● Instructions for the task: Find the string "powers" in the material. Copy every line that has it.

::: Data for this task

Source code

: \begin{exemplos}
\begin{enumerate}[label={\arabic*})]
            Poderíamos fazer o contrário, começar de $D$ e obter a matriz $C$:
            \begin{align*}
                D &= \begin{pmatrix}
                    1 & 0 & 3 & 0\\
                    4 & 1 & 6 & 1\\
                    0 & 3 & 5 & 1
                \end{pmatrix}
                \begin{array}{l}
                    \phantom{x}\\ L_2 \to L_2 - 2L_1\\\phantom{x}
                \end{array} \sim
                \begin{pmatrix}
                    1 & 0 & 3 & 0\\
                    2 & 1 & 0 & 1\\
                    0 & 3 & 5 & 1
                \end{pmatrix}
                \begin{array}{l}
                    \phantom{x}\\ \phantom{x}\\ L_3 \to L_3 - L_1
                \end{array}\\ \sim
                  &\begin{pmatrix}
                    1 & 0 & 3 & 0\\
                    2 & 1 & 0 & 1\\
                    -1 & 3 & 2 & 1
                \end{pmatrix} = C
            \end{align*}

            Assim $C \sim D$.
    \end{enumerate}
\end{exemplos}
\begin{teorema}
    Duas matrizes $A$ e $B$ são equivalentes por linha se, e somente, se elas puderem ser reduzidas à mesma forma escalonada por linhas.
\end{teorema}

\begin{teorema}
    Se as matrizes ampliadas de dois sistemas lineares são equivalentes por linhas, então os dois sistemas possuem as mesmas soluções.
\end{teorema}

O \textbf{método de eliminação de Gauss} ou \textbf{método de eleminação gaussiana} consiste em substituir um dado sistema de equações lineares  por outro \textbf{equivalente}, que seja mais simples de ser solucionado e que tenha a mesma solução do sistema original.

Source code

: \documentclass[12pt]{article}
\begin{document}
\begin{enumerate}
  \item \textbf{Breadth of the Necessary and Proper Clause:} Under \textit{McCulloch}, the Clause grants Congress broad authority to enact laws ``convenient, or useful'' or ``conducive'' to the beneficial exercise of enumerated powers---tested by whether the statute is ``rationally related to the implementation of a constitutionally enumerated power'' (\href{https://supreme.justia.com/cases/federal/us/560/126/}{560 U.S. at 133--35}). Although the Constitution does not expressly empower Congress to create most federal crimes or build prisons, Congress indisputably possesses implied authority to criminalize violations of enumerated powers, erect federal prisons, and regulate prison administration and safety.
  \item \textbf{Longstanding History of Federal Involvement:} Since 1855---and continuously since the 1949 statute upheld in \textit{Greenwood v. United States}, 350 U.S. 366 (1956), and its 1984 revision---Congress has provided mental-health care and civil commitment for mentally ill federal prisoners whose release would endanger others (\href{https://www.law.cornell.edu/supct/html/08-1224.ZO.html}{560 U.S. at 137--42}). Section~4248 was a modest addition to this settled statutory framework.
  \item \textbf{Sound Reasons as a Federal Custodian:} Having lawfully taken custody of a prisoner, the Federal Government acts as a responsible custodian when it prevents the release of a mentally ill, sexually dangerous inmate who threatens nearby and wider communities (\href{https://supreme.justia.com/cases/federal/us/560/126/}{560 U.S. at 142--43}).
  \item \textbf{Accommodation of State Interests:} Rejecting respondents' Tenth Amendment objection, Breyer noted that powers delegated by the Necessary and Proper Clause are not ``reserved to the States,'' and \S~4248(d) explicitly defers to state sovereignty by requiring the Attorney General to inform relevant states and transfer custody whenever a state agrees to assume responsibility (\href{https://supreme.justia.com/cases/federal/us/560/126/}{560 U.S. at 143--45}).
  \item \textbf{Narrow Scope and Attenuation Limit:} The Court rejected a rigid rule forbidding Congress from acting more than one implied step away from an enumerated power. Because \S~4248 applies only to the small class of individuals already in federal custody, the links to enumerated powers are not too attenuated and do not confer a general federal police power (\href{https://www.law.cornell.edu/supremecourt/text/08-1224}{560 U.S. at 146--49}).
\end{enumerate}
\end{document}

::::::

● Result of the task:
  \item \textbf{Breadth of the Necessary and Proper Clause:} Under \textit{McCulloch}, the Clause grants Congress broad authority to enact laws ``convenient, or useful'' or ``conducive'' to the beneficial exercise of enumerated powers---tested by whether the statute is ``rationally related to the implementation of a constitutionally enumerated power'' (\href{https://supreme.justia.com/cases/federal/us/560/126/}{560 U.S. at 133--35}). Although the Constitution does not expressly empower Congress to create most federal crimes or build prisons, Congress indisputably possesses implied authority to criminalize violations of enumerated powers, erect federal prisons, and regulate prison administration and safety.
  \item \textbf{Accommodation of State Interests:} Rejecting respondents' Tenth Amendment objection, Breyer noted that powers delegated by the Necessary and Proper Clause are not ``reserved to the States,'' and \S~4248(d) explicitly defers to state sovereignty by requiring the Attorney General to inform relevant states and transfer custody whenever a state agrees to assume responsibility (\href{https://supreme.justia.com/cases/federal/us/560/126/}{560 U.S. at 143--45}).
  \item \textbf{Narrow Scope and Attenuation Limit:} The Court rejected a rigid rule forbidding Congress from acting more than one implied step away from an enumerated power. Because \S~4248 applies only to the small class of individuals already in federal custody, the links to enumerated powers are not too attenuated and do not confer a general federal police power (\href{https://www.law.cornell.edu/supremecourt/text/08-1224}{560 U.S. at 146--49}).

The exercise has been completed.